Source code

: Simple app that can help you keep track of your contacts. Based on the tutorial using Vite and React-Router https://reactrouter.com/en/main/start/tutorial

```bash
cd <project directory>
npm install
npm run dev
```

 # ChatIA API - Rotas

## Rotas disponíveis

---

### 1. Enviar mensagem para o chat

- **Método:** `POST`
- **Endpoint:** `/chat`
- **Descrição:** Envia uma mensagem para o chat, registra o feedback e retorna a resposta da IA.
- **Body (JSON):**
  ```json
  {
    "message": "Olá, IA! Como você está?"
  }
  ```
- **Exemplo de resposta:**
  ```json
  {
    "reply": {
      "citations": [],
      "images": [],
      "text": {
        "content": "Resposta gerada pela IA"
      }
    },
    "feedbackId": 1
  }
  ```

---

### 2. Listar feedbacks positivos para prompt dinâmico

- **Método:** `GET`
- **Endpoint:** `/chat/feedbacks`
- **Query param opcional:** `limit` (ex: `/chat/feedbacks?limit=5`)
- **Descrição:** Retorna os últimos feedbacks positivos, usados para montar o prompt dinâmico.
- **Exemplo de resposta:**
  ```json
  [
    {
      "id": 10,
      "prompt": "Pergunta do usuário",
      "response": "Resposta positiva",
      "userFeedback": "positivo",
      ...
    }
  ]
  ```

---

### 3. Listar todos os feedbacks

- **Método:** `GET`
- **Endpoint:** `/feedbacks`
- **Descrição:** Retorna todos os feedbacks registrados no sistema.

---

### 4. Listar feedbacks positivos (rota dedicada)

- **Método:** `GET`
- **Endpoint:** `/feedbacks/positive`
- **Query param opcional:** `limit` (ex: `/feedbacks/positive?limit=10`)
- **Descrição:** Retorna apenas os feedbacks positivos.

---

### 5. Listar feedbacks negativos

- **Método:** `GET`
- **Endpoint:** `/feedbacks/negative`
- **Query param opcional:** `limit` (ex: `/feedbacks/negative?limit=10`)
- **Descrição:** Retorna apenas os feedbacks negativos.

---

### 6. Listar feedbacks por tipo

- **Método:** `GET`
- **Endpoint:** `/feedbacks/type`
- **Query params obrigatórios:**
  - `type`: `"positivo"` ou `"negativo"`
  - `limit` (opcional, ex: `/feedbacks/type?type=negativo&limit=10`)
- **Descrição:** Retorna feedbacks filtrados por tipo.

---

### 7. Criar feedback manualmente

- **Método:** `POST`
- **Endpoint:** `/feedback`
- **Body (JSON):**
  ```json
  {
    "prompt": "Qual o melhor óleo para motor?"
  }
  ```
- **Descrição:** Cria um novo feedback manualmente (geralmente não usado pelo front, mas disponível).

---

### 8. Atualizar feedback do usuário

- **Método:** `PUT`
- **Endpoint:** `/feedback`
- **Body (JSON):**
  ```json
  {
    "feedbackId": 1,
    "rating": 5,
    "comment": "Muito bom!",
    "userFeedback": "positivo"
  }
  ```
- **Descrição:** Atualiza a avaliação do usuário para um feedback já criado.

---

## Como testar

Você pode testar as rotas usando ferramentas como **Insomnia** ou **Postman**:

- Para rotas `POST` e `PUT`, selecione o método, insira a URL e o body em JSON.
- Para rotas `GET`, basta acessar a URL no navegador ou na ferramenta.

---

◇ ◇ ◇ ◇

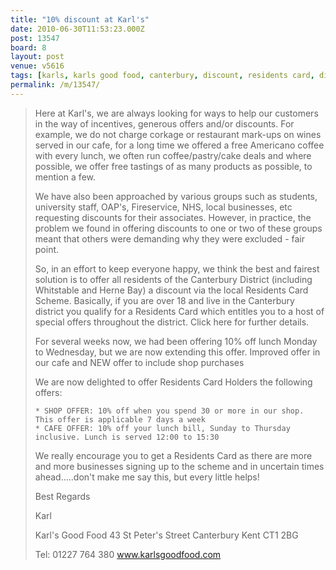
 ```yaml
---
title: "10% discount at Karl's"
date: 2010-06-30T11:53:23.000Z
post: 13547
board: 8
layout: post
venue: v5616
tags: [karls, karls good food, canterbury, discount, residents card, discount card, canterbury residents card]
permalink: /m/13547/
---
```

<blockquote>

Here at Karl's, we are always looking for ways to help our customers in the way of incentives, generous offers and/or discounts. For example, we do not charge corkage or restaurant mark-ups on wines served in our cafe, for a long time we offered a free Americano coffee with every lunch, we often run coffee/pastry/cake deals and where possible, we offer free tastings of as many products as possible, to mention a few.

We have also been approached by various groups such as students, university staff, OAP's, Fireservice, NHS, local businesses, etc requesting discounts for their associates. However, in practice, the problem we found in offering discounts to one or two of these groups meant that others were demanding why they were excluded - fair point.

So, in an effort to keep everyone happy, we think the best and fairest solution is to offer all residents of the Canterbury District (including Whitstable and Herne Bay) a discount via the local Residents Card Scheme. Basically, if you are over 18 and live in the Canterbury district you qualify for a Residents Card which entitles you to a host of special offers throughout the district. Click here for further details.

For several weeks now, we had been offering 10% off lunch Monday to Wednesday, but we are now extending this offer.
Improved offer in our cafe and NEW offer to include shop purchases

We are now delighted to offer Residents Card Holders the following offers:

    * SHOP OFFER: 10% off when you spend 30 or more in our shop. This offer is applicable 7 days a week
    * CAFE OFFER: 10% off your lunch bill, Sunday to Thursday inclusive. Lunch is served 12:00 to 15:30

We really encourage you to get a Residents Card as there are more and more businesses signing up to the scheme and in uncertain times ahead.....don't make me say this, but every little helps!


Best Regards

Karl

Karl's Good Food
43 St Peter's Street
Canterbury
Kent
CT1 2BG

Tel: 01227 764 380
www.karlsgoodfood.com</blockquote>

◇ ◇ ◇ ◇

> Work task:
Above this instruction are the records; retype exactly the lines from the one containing "### 6. Listar feedbacks por tipo" up to and including the one containing "Você pode testar".

> Written solution:
### 6. Listar feedbacks por tipo

- **Método:** `GET`
- **Endpoint:** `/feedbacks/type`
- **Query params obrigatórios:**
  - `type`: `"positivo"` ou `"negativo"`
  - `limit` (opcional, ex: `/feedbacks/type?type=negativo&limit=10`)
- **Descrição:** Retorna feedbacks filtrados por tipo.

---

### 7. Criar feedback manualmente

- **Método:** `POST`
- **Endpoint:** `/feedback`
- **Body (JSON):**
  ```json
  {
    "prompt": "Qual o melhor óleo para motor?"
  }
  ```
- **Descrição:** Cria um novo feedback manualmente (geralmente não usado pelo front, mas disponível).

---

### 8. Atualizar feedback do usuário

- **Método:** `PUT`
- **Endpoint:** `/feedback`
- **Body (JSON):**
  ```json
  {
    "feedbackId": 1,
    "rating": 5,
    "comment": "Muito bom!",
    "userFeedback": "positivo"
  }
  ```
- **Descrição:** Atualiza a avaliação do usuário para um feedback já criado.

---

## Como testar

Você pode testar as rotas usando ferramentas como **Insomnia** ou **Postman**:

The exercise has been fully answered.